THE PROBLEM :: The answer must consist solely of the lines from the start of the records through the line containing "for arch in", restated word for word, with no pictures.

(RECORDS FOR PROCESSING)

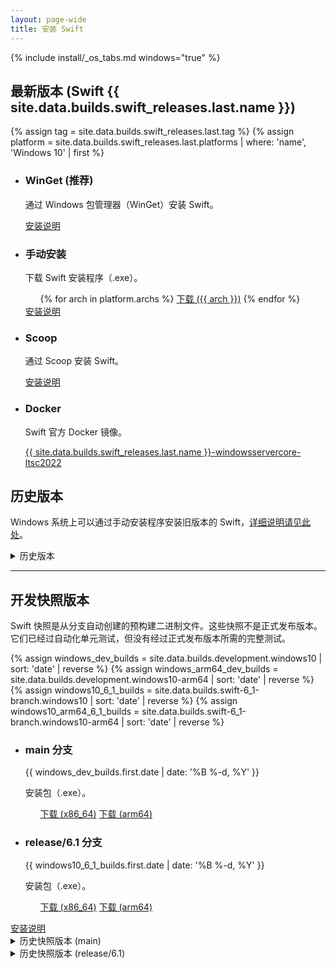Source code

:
 ```yaml
---
layout: page-wide
title: 安装 Swift
---
```


{% include install/_os_tabs.md windows="true" %}

## 最新版本 (Swift {{ site.data.builds.swift_releases.last.name }})

{% assign tag = site.data.builds.swift_releases.last.tag %}
{% assign platform = site.data.builds.swift_releases.last.platforms | where: 'name', 'Windows 10' | first %}

<ul class="grid-level-0 grid-layout-2-column">
  <li class="grid-level-1">
    <h3>WinGet (推荐)</h3>
    <p class="description">
      通过 Windows 包管理器（WinGet）安装 Swift。
    </p>
    <a href="/install/windows/winget" class="cta-secondary">安装说明</a>
  </li>
  <li class="grid-level-1">
    <h3>手动安装</h3>
    <p class="description">
      下载 Swift 安装程序（.exe）。
    </p>
    <ul class="grid-level-0 grid-layout-2-column">
      {% for arch in platform.archs %}
      <a href="https://download.swift.org/{{ tag | downcase }}/windows10{% if arch != "x86_64" %}-{{ arch }}{% endif %}/{{ tag }}/{{ tag }}-windows10{% if arch != "x86_64" %}-{{ arch }}{% endif %}.exe" class="cta-secondary">下载 ({{ arch }})</a>
      {% endfor %}
    </ul>
    <a href="/install/windows/manual" class="cta-secondary">安装说明</a>
  </li>
  <li class="grid-level-1">
    <h3>Scoop</h3>
    <p class="description">
      通过 Scoop 安装 Swift。
    </p>
    <a href="/install/windows/scoop" class="cta-secondary">安装说明</a>
  </li>
  <li class="grid-level-1">
    <h3>Docker</h3>
    <p class="description">
      Swift 官方 Docker 镜像。
    </p>
    <a href="https://hub.docker.com/_/swift" class="cta-secondary external">{{ site.data.builds.swift_releases.last.name }}-windowsservercore-ltsc2022</a>
  </li>
</ul>

## 历史版本

Windows 系统上可以通过手动安装程序安装旧版本的 Swift，[详细说明请见此处](/install/windows/archived)。

<details class="download" style="margin-bottom: 0;">
  <summary>历史版本</summary>
  {% include install/_older-releases.md platform="Windows 10" %}
</details>

<hr>

## 开发快照版本

Swift 快照是从分支自动创建的预构建二进制文件。这些快照不是正式发布版本。它们已经过自动化单元测试，但没有经过正式发布版本所需的完整测试。

{% assign windows_dev_builds = site.data.builds.development.windows10 | sort: 'date' | reverse %}
{% assign windows_arm64_dev_builds = site.data.builds.development.windows10-arm64 | sort: 'date' | reverse %}
{% assign windows10_6_1_builds = site.data.builds.swift-6_1-branch.windows10 | sort: 'date' | reverse %}
{% assign windows10_arm64_6_1_builds = site.data.builds.swift-6_1-branch.windows10-arm64 | sort: 'date' | reverse %}

<ul class="grid-level-0 grid-layout-2-column">
  <li class="grid-level-1">
    <h3>main 分支</h3>
    <p class="description" style="font-size: 14px;">
      <time datetime="{{ windows_dev_builds.first.date | date_to_xmlschema }}" title="{{ windows_dev_builds.first.date | date: '%B %-d, %Y %l:%M %p (%Z)' }}">{{ windows_dev_builds.first.date | date: '%B %-d, %Y' }}</time>
    </p>
    <p class="description">
      安装包（.exe）。
    </p>
    <ul class="grid-level-0 grid-layout-2-column">
      <a href="https://download.swift.org/development/windows10/{{ windows_dev_builds.first.dir }}/{{ windows_dev_builds.first.download }}" class="cta-secondary">下载 (x86_64)</a>
      <a href="https://download.swift.org/development/windows10-arm64/{{ windows_arm64_dev_builds.first.dir }}/{{ windows_arm64_dev_builds.first.download }}" class="cta-secondary">下载 (arm64)</a>
    </ul>
  </li>
  <li class="grid-level-1">
    <h3>release/6.1 分支</h3>
    <p class="description" style="font-size: 14px;">
      <time datetime="{{ windows10_6_1_builds.first.date | date_to_xmlschema }}" title="{{ windows10_6_1_builds.first.date | date: '%B %-d, %Y %l:%M %p (%Z)' }}">{{ windows10_6_1_builds.first.date | date: '%B %-d, %Y' }}</time>
    </p>
    <p class="description">
      安装包（.exe）。
    </p>
    <ul class="grid-level-0 grid-layout-2-column">
      <a href="https://download.swift.org/swift-6.1-branch/windows10/{{ windows10_6_1_builds.first.dir }}/{{ windows10_6_1_builds.first.download }}" class="cta-secondary">下载 (x86_64)</a>
      <a href="https://download.swift.org/swift-6.1-branch/windows10-arm64/{{ windows10_arm64_6_1_builds.first.dir }}/{{ windows10_arm64_6_1_builds.first.download }}" class="cta-secondary">下载 (arm64)</a>
    </ul>
  </li>
</ul>
<a href="/install/windows/manual/" class="cta-secondary">安装说明</a>
<details class="download" style="margin-bottom: 0;">
  <summary>历史快照版本 (main)</summary>
  {% include install/_older_snapshots.md builds=windows_dev_builds name="windows" platform_dir="windows10" branch_dir="development" %}
</details>
<details class="download" style="margin-bottom: 0;">
  <summary>历史快照版本 (release/6.1)</summary>
  {% include install/_older_snapshots.md builds=windows10_6_1_builds name="windows" platform_dir="windows10" branch_dir="swift-6.1-branch" %}
</details>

(End RECORDS FOR PROCESSING)

TASK ANSWER ::
Source code

:
 ```yaml
---
layout: page-wide
title: 安装 Swift
---
```


{% include install/_os_tabs.md windows="true" %}

## 最新版本 (Swift {{ site.data.builds.swift_releases.last.name }})

{% assign tag = site.data.builds.swift_releases.last.tag %}
{% assign platform = site.data.builds.swift_releases.last.platforms | where: 'name', 'Windows 10' | first %}

<ul class="grid-level-0 grid-layout-2-column">
  <li class="grid-level-1">
    <h3>WinGet (推荐)</h3>
    <p class="description">
      通过 Windows 包管理器（WinGet）安装 Swift。
    </p>
    <a href="/install/windows/winget" class="cta-secondary">安装说明</a>
  </li>
  <li class="grid-level-1">
    <h3>手动安装</h3>
    <p class="description">
      下载 Swift 安装程序（.exe）。
    </p>
    <ul class="grid-level-0 grid-layout-2-column">
      {% for arch in platform.archs %}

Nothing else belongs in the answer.